Shore expands healthcare platforms after big exits

  • GP doesn’t see huge change from election
  • New Medicare rules will drive consolidation
  • Firm made 5x average returns on all exits since 2009, sources said

Shore Capital Partners, the Chicago healthcare specialist, is shaping its deal-making around consolidation, physician shortages and consumer-friendly retail operations for treating patients after ringing up big multiples on recent exits, according to two sources.

Focusing on companies with $1 million to $5 million of EBITDA and then growing them, the firm generated a roughly 4x return on the sale of ClearPath Diagnostics to Laboratory Corp of America in October, sources said.

The firm made about 7.3x on the sale of Fast Pace Urgent Care to Revelstoke Capital Partners in August, sources said.

The firm’s average cash-on-cash return on recent exits comes in at about 5x, with no deals in its portfolio generating less than 3x since the firm was founded in 2009, sources said.

After setting up special-purpose funds for each individual investment, Shore Capital raised its first commingled fund, Shore Capital Partners Fund I, in 2014 with $112.5 million in commitments. The firm plans to raise Fund II next year but has not shared a target, sources said.

The firm discussed the returns and fundraising plans at its annual meeting on Oct. 19, sources said.

Justin Ishbia, managing partner at Shore Capital, declined to comment on the firm’s investment returns and fundraising. The healthcare-deal environment will be influenced more by new regulations kicking in next year than by the presidential election, he said.

“Given the consensus that the presidential race may go toward Hillary Clinton, that means a lot of Obama administration policies will remain in place,” Ishbia said in a phone interview. “It creates certainty. But overall, it won’t have that big of an impact.”

Rather, the firm sees more changes coming from new rules taking effect next year to carry out the Medicare Access and Chip Reauthorization Act of 2015, also called MACRA. The 2,400-page rule is expected to spark deal-making in the healthcare arena in an effort to cut costs.

The MACRA rules may speed up physician consolidation under its structure that would pay doctors with better data systems more generously.

“Those who collect data will get higher payments amid a push toward payments based on quality of care rather than fee for service,” Ishbia said.

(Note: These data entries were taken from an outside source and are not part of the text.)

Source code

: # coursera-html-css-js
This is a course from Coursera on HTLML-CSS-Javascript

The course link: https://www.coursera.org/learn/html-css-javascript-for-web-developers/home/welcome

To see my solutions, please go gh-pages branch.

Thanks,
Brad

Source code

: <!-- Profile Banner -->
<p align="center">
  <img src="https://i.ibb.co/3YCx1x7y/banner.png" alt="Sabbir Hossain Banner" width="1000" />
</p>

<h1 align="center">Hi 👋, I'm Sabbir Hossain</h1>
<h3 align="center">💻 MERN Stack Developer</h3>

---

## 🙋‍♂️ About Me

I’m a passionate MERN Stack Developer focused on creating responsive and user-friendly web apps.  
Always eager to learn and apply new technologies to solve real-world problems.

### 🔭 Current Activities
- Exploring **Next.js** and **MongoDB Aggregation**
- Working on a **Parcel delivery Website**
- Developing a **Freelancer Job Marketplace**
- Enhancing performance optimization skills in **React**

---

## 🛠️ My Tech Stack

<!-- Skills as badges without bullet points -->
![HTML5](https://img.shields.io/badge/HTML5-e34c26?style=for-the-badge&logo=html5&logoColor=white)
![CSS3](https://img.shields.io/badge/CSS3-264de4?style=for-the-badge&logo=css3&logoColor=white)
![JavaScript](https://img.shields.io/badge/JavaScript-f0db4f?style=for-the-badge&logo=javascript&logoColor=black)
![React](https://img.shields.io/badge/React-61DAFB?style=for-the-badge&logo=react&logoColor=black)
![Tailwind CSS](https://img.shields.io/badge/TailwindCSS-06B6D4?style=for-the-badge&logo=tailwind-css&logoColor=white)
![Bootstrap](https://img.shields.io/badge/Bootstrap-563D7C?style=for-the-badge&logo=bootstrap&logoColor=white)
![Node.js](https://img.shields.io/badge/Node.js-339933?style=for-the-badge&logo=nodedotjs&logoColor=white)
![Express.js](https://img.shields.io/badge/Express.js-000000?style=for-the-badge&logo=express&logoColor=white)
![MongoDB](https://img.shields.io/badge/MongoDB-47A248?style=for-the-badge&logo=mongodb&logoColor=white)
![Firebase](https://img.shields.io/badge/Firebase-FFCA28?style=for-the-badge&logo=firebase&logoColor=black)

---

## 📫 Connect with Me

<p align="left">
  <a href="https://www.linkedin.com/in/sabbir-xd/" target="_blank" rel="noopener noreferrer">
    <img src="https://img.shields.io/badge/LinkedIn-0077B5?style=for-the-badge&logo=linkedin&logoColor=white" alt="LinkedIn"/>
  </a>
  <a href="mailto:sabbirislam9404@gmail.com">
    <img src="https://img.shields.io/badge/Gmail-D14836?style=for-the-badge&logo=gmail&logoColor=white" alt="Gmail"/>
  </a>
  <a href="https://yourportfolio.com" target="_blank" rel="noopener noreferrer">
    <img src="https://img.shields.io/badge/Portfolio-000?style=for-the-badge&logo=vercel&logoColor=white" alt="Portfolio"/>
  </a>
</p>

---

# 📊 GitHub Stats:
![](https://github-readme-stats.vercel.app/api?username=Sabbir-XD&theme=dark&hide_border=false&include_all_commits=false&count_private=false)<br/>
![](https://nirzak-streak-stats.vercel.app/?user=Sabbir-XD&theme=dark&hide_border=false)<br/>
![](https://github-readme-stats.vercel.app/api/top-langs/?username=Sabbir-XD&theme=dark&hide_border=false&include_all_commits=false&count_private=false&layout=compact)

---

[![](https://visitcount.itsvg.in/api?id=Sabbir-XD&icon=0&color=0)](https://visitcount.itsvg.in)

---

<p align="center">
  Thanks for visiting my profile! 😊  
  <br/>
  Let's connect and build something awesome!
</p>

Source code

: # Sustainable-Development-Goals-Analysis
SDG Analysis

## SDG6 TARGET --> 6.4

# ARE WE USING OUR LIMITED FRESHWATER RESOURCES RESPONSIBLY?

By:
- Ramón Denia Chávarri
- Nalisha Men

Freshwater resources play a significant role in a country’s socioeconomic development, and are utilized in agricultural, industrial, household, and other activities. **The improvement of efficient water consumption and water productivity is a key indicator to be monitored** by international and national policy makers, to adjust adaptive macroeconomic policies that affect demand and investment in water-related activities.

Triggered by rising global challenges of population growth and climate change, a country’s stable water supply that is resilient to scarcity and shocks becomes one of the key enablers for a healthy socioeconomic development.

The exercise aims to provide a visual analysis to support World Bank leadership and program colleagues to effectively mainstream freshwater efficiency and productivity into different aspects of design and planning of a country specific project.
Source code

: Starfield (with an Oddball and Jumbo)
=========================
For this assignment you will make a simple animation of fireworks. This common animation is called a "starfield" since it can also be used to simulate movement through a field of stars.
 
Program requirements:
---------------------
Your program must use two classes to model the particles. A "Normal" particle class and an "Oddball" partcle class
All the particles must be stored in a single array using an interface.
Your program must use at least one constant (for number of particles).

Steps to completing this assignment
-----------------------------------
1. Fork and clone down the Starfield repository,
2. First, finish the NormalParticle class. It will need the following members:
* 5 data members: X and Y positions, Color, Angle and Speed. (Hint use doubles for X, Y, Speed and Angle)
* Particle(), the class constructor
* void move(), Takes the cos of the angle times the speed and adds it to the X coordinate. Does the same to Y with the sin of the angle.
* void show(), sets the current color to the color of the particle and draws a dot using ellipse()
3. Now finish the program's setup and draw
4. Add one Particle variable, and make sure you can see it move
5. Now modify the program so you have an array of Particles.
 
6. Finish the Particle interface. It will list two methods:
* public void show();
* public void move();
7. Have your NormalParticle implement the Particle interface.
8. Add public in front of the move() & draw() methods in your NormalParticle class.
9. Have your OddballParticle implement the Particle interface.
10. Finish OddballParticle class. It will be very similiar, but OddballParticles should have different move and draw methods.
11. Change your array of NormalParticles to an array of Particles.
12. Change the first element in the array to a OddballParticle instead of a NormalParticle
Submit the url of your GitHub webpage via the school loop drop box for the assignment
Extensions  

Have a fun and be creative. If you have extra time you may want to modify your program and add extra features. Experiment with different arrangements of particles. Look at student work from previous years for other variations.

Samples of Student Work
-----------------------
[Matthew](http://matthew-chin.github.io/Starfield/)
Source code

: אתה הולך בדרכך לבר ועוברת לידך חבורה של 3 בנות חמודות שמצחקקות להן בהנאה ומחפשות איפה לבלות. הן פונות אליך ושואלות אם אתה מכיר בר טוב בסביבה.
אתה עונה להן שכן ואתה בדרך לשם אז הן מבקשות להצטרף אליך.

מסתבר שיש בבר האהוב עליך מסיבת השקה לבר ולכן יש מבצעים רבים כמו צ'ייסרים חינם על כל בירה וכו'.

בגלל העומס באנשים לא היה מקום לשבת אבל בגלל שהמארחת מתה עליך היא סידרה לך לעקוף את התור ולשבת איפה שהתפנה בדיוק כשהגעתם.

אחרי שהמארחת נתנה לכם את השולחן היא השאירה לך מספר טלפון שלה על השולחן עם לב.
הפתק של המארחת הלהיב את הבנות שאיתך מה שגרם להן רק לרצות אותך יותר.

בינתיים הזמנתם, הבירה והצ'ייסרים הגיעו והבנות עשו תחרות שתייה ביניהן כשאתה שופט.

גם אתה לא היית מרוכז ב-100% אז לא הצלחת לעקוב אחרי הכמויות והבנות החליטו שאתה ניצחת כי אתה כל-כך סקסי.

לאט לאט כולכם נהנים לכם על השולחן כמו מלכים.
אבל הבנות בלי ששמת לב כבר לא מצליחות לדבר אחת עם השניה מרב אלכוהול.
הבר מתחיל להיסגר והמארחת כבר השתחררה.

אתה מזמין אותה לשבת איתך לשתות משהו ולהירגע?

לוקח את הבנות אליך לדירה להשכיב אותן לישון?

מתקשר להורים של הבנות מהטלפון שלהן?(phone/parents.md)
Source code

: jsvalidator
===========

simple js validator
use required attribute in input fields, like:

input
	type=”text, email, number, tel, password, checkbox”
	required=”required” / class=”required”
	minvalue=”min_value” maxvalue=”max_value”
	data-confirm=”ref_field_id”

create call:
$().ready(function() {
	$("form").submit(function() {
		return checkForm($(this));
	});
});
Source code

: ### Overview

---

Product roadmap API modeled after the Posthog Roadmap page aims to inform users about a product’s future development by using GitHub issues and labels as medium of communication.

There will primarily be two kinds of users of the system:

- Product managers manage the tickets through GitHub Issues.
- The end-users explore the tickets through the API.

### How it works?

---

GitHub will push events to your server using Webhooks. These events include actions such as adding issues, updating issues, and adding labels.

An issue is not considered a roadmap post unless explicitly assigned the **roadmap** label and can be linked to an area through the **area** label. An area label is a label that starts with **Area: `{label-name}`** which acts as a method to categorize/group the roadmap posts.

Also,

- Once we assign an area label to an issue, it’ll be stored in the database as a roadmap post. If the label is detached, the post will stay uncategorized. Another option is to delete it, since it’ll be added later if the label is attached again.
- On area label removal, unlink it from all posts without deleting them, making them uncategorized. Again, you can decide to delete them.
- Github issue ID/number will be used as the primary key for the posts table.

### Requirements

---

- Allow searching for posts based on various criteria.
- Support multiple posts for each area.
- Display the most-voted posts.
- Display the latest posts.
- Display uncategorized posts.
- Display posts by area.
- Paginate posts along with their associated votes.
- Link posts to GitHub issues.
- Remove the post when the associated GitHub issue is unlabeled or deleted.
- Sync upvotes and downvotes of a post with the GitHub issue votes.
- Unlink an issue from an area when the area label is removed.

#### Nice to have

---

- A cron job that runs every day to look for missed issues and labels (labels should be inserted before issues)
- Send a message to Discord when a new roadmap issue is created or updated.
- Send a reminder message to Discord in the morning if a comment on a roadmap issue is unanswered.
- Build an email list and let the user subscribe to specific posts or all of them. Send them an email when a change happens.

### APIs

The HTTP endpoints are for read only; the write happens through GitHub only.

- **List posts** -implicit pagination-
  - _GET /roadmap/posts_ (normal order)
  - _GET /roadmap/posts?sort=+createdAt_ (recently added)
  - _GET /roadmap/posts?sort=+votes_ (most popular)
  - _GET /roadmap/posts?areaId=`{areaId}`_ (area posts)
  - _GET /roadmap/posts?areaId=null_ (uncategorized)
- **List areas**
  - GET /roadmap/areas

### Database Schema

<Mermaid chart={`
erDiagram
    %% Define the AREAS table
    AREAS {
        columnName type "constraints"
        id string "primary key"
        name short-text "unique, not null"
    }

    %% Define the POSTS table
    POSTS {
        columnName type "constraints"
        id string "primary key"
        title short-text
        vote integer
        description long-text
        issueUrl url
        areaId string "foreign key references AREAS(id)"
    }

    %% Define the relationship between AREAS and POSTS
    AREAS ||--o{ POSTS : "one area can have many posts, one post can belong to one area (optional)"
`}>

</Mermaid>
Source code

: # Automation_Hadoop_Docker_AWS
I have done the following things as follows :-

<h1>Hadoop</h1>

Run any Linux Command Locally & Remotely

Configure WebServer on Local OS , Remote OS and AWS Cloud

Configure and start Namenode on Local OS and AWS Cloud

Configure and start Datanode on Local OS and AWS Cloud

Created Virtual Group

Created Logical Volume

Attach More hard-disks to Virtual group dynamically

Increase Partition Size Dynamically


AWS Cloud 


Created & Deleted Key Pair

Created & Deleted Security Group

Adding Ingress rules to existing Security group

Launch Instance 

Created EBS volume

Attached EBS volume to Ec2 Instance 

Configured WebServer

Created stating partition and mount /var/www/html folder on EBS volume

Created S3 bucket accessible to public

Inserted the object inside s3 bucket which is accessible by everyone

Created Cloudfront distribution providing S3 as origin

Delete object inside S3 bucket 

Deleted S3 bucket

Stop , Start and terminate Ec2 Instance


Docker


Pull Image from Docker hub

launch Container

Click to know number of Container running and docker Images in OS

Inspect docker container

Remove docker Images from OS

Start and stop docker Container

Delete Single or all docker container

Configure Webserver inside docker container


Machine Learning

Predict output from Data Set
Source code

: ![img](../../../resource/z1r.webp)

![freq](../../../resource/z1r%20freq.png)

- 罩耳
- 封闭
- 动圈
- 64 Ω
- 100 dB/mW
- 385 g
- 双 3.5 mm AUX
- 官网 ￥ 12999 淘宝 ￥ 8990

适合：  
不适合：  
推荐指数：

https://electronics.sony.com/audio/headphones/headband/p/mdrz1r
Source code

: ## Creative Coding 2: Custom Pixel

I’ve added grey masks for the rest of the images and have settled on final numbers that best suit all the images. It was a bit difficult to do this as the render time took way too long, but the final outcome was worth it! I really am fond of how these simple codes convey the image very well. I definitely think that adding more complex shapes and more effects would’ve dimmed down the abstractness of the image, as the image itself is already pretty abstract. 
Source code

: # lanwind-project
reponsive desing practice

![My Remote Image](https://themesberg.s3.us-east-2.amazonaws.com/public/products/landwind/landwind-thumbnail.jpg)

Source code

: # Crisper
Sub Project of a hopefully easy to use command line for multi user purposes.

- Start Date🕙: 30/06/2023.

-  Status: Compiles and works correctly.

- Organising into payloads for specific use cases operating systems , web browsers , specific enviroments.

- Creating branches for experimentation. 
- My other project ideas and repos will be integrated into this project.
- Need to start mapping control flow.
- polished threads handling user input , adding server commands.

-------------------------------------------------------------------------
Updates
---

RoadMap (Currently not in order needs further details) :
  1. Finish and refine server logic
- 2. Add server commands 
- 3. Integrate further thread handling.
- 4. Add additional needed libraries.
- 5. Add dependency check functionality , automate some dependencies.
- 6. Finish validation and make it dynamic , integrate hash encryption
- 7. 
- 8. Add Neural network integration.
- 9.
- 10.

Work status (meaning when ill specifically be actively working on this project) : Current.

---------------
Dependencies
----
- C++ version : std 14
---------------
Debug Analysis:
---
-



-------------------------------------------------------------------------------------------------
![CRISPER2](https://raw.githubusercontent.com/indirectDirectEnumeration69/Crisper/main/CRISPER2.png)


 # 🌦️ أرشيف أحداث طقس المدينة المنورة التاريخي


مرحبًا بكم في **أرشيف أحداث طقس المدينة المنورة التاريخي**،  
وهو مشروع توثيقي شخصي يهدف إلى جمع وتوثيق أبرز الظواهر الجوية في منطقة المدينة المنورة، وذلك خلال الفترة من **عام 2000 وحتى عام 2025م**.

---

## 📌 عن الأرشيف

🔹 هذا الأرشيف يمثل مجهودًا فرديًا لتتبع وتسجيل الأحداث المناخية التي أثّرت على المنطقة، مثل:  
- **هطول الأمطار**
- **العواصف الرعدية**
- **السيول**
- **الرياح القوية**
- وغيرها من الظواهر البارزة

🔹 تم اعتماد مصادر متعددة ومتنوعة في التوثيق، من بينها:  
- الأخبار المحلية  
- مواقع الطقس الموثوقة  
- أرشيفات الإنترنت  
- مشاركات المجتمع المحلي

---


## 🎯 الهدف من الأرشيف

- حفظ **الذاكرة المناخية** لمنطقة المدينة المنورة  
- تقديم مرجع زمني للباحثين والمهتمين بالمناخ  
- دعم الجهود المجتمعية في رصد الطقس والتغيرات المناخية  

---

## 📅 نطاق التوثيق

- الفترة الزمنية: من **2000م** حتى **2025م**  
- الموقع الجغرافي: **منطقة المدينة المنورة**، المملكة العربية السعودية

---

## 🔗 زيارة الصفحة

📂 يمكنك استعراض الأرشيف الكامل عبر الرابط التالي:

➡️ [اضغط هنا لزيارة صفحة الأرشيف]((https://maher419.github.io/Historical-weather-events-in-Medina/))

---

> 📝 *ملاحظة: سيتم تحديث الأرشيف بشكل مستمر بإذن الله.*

To capitalize on this trend, Shore Capital is under a letter of intent to buy a chain of ophthalmology practices and another business that operates dermatology clinics. He declined to identify the businesses by name because the deals haven’t been finalized.

“Both types of business are in the crosshairs of the deal landscape,” he said. “They’re both highly skilled businesses with the right data systems. In two years, they’ll get paid more for providing higher quality services.”

Along with its exited investment in Fast Pace Urgent Care, the soon-to-be-purchased businesses also address a market need for more medical care caused by a shortage of doctors. The practices hire nurse practitioners and physicians’ assistants to provide additional care.

Along with physician shortages and consolidation, Ishbia flagged the success of retail-based models such as freestanding urgent-care centers that have popped up nationwide.

“People used to go to a doctor during limited hours during the workweek, but now there’s been a shift toward more consumer-friendly models,” he said. “People want to go to the doctor after work. Healthcare businesses and private urgent-care facilities are open from 8 a.m. and often well into the evening. It’s a huge trend. You’ll see more consumer-facing businesses. Doctors are starting to take market share by working with consumer demands.”

To meet this opportunity, Shore Capital’s dental platform, Chicagoland Smile Group, has expanded its hours to between 7 a.m. and 8 p.m. It’s done the same with other platform companies. 

The firm also remains focused on the emerging business of concierge medicine through its investment in Specialdocs in late 2015. The business allows patients to pay a flat monthly fee in exchange for better access to doctors and personalized service.

The firm is confident enough in opportunities in the space to continue setting acquisition plans despite tight competition for targets.

“The market is relatively robust,” he said. “But we’re not holding off on deals.”